[Entries taken from a collection]
• • • • • • •

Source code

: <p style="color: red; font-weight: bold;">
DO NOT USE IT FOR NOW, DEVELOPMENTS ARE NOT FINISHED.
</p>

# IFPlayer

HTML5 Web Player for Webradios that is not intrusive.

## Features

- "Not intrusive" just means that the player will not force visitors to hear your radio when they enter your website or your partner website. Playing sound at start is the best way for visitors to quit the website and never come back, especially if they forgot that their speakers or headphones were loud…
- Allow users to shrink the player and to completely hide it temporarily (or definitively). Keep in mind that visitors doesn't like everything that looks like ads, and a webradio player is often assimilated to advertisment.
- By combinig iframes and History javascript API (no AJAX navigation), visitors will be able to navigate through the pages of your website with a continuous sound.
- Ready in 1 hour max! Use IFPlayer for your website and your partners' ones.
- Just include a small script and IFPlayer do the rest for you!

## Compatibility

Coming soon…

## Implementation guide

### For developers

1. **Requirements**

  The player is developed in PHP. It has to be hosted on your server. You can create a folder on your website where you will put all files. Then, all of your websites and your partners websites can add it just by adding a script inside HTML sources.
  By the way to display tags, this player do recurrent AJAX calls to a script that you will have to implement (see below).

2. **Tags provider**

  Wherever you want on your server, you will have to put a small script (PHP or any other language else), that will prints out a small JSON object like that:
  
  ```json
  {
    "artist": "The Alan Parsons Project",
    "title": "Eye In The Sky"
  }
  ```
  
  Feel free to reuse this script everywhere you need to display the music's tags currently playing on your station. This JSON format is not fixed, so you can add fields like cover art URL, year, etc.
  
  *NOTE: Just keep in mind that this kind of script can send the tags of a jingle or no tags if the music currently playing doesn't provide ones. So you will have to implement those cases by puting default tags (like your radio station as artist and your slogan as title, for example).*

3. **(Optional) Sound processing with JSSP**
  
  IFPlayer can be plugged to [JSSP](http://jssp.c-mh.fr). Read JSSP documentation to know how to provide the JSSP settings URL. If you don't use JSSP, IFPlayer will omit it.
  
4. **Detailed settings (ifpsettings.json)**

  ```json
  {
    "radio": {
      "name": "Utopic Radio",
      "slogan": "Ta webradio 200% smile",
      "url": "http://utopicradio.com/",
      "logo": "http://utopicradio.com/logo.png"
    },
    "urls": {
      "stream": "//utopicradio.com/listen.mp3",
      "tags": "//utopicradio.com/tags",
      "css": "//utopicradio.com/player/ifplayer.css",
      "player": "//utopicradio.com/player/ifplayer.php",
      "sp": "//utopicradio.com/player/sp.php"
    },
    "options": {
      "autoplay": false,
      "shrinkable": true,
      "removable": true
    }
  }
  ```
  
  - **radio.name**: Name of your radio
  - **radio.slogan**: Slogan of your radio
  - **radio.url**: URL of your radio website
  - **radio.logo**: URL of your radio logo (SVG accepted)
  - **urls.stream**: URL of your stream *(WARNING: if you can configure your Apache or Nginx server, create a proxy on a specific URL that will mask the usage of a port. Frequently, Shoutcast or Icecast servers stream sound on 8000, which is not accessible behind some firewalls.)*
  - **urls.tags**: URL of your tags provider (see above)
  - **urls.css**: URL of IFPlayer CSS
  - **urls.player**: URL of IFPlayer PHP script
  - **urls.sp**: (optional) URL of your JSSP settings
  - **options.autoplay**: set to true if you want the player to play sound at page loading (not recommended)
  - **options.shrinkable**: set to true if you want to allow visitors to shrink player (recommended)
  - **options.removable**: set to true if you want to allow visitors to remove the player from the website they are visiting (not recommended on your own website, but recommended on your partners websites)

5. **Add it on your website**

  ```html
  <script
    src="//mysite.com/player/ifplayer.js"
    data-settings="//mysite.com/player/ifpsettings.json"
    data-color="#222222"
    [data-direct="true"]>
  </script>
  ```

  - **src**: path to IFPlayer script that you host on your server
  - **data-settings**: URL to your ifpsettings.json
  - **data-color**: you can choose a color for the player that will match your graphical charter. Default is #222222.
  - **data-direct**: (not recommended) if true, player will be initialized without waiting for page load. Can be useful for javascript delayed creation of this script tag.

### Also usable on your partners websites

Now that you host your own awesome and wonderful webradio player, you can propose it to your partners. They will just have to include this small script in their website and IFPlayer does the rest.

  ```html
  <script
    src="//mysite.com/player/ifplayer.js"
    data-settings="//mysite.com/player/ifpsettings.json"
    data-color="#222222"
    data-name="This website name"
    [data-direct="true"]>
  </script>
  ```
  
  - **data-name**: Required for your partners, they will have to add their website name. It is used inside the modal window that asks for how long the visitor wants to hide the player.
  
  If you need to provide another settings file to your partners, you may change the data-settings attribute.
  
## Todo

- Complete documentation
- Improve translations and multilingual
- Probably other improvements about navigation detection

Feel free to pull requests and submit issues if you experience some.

• • • • • • •

What to produce » Gather each line from the entries above that includes the word "websites".

Result »
  The player is developed in PHP. It has to be hosted on your server. You can create a folder on your website where you will put all files. Then, all of your websites and your partners websites can add it just by adding a script inside HTML sources.
  - **options.removable**: set to true if you want to allow visitors to remove the player from the website they are visiting (not recommended on your own website, but recommended on your partners websites)
### Also usable on your partners websites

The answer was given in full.